(Collected data)
--- --- ---
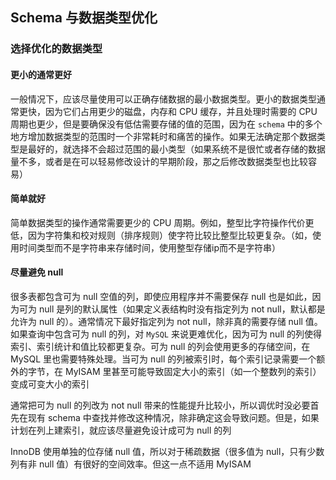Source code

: ## Schema 与数据类型优化

### 选择优化的数据类型

#### 更小的通常更好

一般情况下，应该尽量使用可以正确存储数据的最小数据类型。更小的数据类型通常更快，因为它们占用更少的磁盘，内存和 CPU 缓存，并且处理时需要的 CPU 周期也更少，但是要确保没有低估需要存储的值的范围，因为在 `schema` 中的多个地方增加数据类型的范围时一个非常耗时和痛苦的操作。如果无法确定那个数据类型是最好的，就选择不会超过范围的最小类型（如果系统不是很忙或者存储的数据量不多，或者是在可以轻易修改设计的早期阶段，那之后修改数据类型也比较容易）

#### 简单就好

简单数据类型的操作通常需要更少的 CPU 周期。例如，整型比字符操作代价更低，因为字符集和校对规则（排序规则）使字符比较比整型比较更复杂。（如，使用时间类型而不是字符串来存储时间，使用整型存储ip而不是字符串）

#### 尽量避免 null

很多表都包含可为 null 空值的列，即使应用程序并不需要保存 null 也是如此，因为可为 null 是列的默认属性（如果定义表结构时没有指定列为 not null，默认都是允许为 null 的）。通常情况下最好指定列为 not null，除非真的需要存储 null 值。如果查询中包含可为 null 的列，对 `MySQL` 来说更难优化，因为可为 null 的列使得索引、索引统计和值比较都更复杂。可为 null 的列会使用更多的存储空间，在 MySQL 里也需要特殊处理。当可为 null 的列被索引时，每个索引记录需要一个额外的字节，在 MyISAM 里甚至可能导致固定大小的索引（如一个整数列的索引）变成可变大小的索引

通常把可为 null 的列改为 not null 带来的性能提升比较小，所以调优时没必要首先在现有 schema 中查找并修改这种情况，除非确定这会导致问题。但是，如果计划在列上建索引，就应该尽量避免设计成可为 null 的列

InnoDB 使用单独的位存储 null 值，所以对于稀疏数据（很多值为 null，只有少数列有非 null 值）有很好的空间效率。但这一点不适用 MyISAM 

 
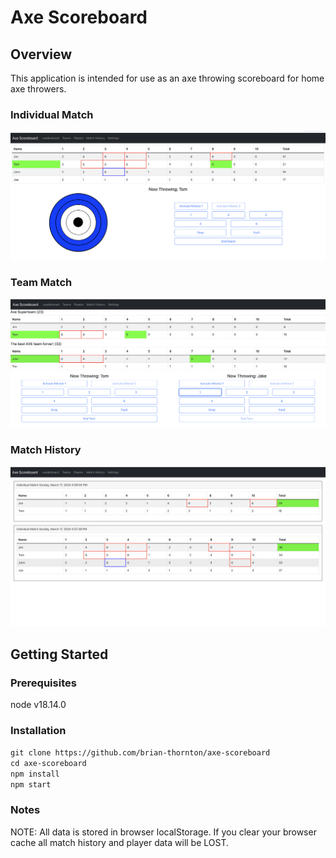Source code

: # Axe Scoreboard

## Overview
This application is intended for use as an axe throwing scoreboard for home axe throwers.

### Individual Match
![match](./doc/match.png)

### Team Match
![team](./doc/team.png)

### Match History
![history](./doc/match_history.png)


## Getting Started

### Prerequisites
node v18.14.0

### Installation
`git clone https://github.com/brian-thornton/axe-scoreboard`\
`cd axe-scoreboard`\
`npm install`\
`npm start`

### Notes
NOTE: All data is stored in browser localStorage. If you clear your browser cache all match history and player data will be LOST.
--- --- ---
Only the lines from the first line of the entries through the line containing "#### 尽量避免 null" should be output, exactly as they are, without pictures.

Source code

: ## Schema 与数据类型优化

### 选择优化的数据类型

#### 更小的通常更好

一般情况下，应该尽量使用可以正确存储数据的最小数据类型。更小的数据类型通常更快，因为它们占用更少的磁盘，内存和 CPU 缓存，并且处理时需要的 CPU 周期也更少，但是要确保没有低估需要存储的值的范围，因为在 `schema` 中的多个地方增加数据类型的范围时一个非常耗时和痛苦的操作。如果无法确定那个数据类型是最好的，就选择不会超过范围的最小类型（如果系统不是很忙或者存储的数据量不多，或者是在可以轻易修改设计的早期阶段，那之后修改数据类型也比较容易）

#### 简单就好

简单数据类型的操作通常需要更少的 CPU 周期。例如，整型比字符操作代价更低，因为字符集和校对规则（排序规则）使字符比较比整型比较更复杂。（如，使用时间类型而不是字符串来存储时间，使用整型存储ip而不是字符串）

#### 尽量避免 null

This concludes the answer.